Description of the task.
In the entries, find all lines that hold the word "dolor" and copy them.

Records for this task.

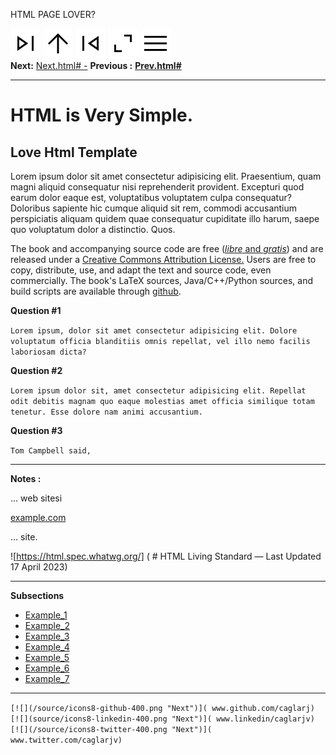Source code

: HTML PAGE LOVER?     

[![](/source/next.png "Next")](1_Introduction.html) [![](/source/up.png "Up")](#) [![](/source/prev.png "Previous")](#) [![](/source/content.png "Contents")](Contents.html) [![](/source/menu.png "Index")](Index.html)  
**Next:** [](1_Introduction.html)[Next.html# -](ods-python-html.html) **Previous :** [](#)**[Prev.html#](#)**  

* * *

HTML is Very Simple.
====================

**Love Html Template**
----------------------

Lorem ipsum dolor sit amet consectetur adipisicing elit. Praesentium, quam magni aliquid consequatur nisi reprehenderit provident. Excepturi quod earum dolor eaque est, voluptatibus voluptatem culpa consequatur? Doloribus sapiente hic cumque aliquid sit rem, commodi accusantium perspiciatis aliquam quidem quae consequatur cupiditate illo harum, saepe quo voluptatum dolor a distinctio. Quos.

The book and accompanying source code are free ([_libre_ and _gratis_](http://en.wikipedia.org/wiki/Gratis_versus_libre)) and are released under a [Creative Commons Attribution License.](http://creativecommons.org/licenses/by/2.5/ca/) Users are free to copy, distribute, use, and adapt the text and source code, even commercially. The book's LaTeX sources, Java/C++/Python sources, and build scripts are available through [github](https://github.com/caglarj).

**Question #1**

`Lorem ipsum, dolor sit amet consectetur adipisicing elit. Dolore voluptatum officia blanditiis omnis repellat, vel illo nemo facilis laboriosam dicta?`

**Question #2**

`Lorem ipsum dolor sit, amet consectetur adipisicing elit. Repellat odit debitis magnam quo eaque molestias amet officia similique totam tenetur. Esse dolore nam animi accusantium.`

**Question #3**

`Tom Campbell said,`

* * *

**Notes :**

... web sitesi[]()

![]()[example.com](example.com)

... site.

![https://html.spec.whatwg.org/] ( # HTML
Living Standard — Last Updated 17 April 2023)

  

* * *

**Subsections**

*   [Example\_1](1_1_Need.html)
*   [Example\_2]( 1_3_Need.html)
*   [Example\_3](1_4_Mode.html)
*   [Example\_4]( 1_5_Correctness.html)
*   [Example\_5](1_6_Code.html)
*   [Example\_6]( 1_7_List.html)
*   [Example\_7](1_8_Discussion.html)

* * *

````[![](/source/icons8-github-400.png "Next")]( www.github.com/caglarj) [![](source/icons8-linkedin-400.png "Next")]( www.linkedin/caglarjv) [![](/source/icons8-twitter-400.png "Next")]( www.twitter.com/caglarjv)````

Task solution.
Lorem ipsum dolor sit amet consectetur adipisicing elit. Praesentium, quam magni aliquid consequatur nisi reprehenderit provident. Excepturi quod earum dolor eaque est, voluptatibus voluptatem culpa consequatur? Doloribus sapiente hic cumque aliquid sit rem, commodi accusantium perspiciatis aliquam quidem quae consequatur cupiditate illo harum, saepe quo voluptatum dolor a distinctio. Quos.
`Lorem ipsum, dolor sit amet consectetur adipisicing elit. Dolore voluptatum officia blanditiis omnis repellat, vel illo nemo facilis laboriosam dicta?`
`Lorem ipsum dolor sit, amet consectetur adipisicing elit. Repellat odit debitis magnam quo eaque molestias amet officia similique totam tenetur. Esse dolore nam animi accusantium.`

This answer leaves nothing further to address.